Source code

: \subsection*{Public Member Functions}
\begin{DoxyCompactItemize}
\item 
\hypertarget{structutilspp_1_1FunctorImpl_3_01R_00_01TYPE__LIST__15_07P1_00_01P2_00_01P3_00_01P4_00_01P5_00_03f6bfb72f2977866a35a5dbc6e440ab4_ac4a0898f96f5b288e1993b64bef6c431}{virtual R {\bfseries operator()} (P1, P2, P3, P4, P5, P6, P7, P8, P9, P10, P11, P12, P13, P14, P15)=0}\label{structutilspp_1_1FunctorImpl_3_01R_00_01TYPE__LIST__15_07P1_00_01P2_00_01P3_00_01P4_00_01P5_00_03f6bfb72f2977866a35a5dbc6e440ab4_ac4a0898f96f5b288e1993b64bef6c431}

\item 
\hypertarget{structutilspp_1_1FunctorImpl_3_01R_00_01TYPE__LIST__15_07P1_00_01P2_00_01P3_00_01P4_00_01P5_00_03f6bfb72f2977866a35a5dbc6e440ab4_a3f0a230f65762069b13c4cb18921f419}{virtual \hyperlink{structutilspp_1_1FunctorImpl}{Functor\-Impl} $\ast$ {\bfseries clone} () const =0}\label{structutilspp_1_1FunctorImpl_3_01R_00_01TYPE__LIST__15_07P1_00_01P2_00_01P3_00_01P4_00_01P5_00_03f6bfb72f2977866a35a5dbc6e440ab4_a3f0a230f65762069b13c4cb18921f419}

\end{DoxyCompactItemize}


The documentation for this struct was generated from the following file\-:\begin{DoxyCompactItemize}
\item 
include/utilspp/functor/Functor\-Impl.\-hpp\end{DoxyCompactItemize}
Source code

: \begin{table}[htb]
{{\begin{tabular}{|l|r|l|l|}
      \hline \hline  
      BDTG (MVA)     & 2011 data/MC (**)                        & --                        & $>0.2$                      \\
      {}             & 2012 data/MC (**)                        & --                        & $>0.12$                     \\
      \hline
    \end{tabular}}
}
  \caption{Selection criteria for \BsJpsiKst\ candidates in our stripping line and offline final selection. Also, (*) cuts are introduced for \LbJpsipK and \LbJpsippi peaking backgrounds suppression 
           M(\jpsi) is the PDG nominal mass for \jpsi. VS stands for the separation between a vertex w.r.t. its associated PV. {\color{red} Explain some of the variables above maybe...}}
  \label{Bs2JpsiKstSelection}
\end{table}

++++++++

(Goal of the exercise)
Take each line of the material that contains the word "data" and list it.

(Solution to this task)
      BDTG (MVA)     & 2011 data/MC (**)                        & --                        & $>0.2$                      \\
      {}             & 2012 data/MC (**)                        & --                        & $>0.12$                     \\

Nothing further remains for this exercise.